Segment Start: Supplied material

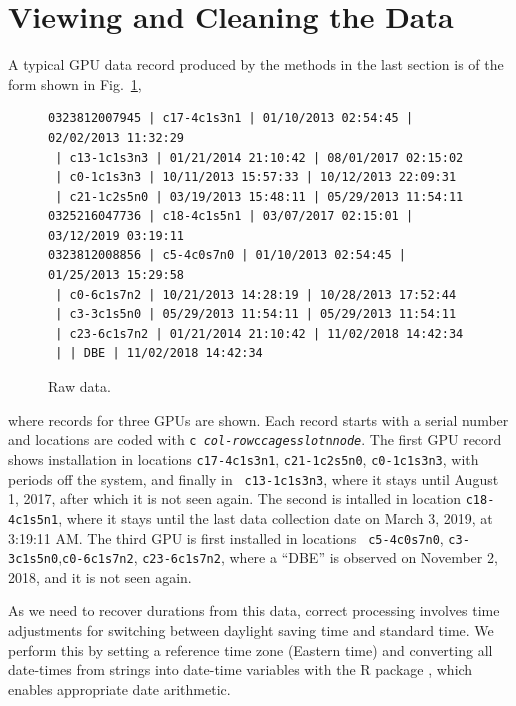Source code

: \section{Viewing and Cleaning the Data}
\label{sec:clean}

A typical GPU data record produced by the methods in the last section
is of the form shown in Fig.~\ref{fig:dataraw},
\begin{figure}
{\small
\begin{verbatim}
0323812007945 | c17-4c1s3n1 | 01/10/2013 02:54:45 | 02/02/2013 11:32:29
 | c13-1c1s3n3 | 01/21/2014 21:10:42 | 08/01/2017 02:15:02
 | c0-1c1s3n3 | 10/11/2013 15:57:33 | 10/12/2013 22:09:31
 | c21-1c2s5n0 | 03/19/2013 15:48:11 | 05/29/2013 11:54:11
0325216047736 | c18-4c1s5n1 | 03/07/2017 02:15:01 | 03/12/2019 03:19:11
0323812008856 | c5-4c0s7n0 | 01/10/2013 02:54:45 | 01/25/2013 15:29:58
 | c0-6c1s7n2 | 10/21/2013 14:28:19 | 10/28/2013 17:52:44
 | c3-3c1s5n0 | 05/29/2013 11:54:11 | 05/29/2013 11:54:11
 | c23-6c1s7n2 | 01/21/2014 21:10:42 | 11/02/2018 14:42:34
 | | DBE | 11/02/2018 14:42:34
\end{verbatim}
}
\caption{Raw data.}
\label{fig:dataraw}
\end{figure}
\noindent where records for three GPUs are shown. Each record starts
with a serial number and locations are coded with {\tt c{\it
    col-row}c{\it cage}s{\it slot}n{\it node}}. The first GPU record
shows installation in locations {\tt c17-4c1s3n1}, {\tt c21-1c2s5n0},
{\tt c0-1c1s3n3}, with periods off the system, and finally in {\tt
  c13-1c1s3n3}, where it stays until August 1, 2017, after which it is
not seen again. The second is intalled in location {\tt c18-4c1s5n1},
where it stays until the last data collection date on March 3, 2019,
at 3:19:11 AM. The third GPU is first installed in locations {\tt
  c5-4c0s7n0}, {\tt c3-3c1s5n0},{\tt c0-6c1s7n2}, {\tt c23-6c1s7n2},
where a ``DBE'' is observed on November 2, 2018, and it is not seen
again.

As we need to recover durations from this data, correct processing
involves time adjustments for switching between daylight saving time
and standard time. We perform this by setting a reference time zone
(Eastern time) and converting all date-times from strings into
date-time variables  with the R
 package \cite{lubridate}, which enables appropriate
date arithmetic.

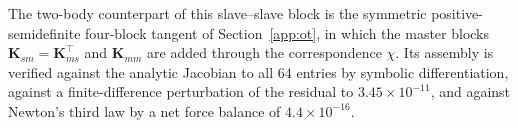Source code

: \documentclass{svjour3}                 %
\begin{document}
\begin{appendix}
The two-body counterpart of this slave--slave block is the symmetric positive-semidefinite four-block
tangent of Section~\ref{app:ot}, in which the master blocks $\bm K_{sm}=\bm K_{ms}^{\top}$ and $\bm K_{mm}$
are added through the correspondence $\chi$. Its assembly is verified against the analytic Jacobian to all
$64$ entries by symbolic differentiation, against a finite-difference perturbation of the residual to
$3.45\times10^{-11}$, and against Newton's third law by a net force balance of $4.4\times10^{-16}$.

\end{appendix}



\end{document}
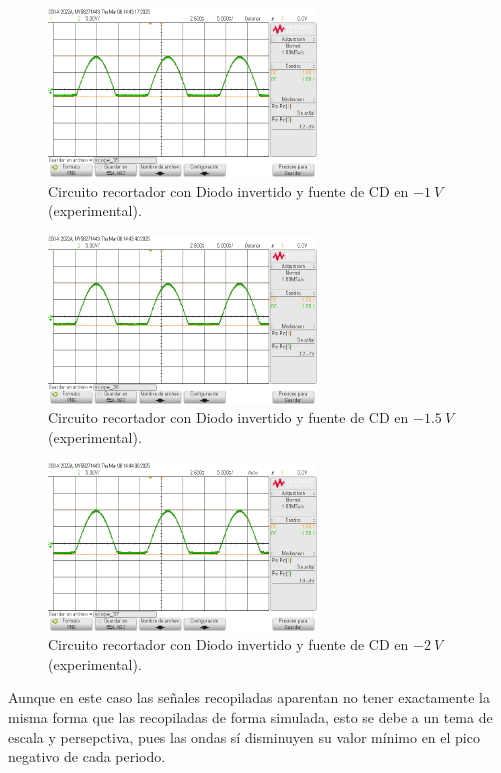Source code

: \documentclass[journal]{IEEEtran}
\begin{document}
\begin{figure}[H]
        \centering
        \includegraphics[width=2.8in]{SignalExperimental_17.png}
        \caption{Circuito recortador con Diodo invertido y fuente de CD en $-1~V$ (experimental).}
        \label{fig:SignalExperimental_18}
\end{figure}
\begin{figure}[H]
        \centering
        \includegraphics[width=2.8in]{SignalExperimental_18.png}
        \caption{Circuito recortador con Diodo invertido y fuente de CD en $-1.5~V$ (experimental).}
        \label{fig:SignalExperimental_19}
\end{figure}
\begin{figure}[H]
        \centering
        \includegraphics[width=2.8in]{SignalExperimental_19.png}
        \caption{Circuito recortador con Diodo invertido y fuente de CD en $-2~V$ (experimental).}
        \label{fig:SignalExperimental_20}
\end{figure}

Aunque en este caso las señales recopiladas aparentan no tener exactamente la misma forma que las recopiladas de forma simulada,
esto se debe a un tema de escala y persepctiva, pues las ondas sí disminuyen su valor mínimo en el pico negativo de cada periodo.
\end{document}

Segment End: Supplied material

- **Action item**: Throughout the data above, copy all lines where the word "with" is found.

- **Finished exercise**:
with a serial number and locations are coded with {\tt c{\it
{\tt c0-1c1s3n3}, with periods off the system, and finally in {\tt
date-time variables  with the R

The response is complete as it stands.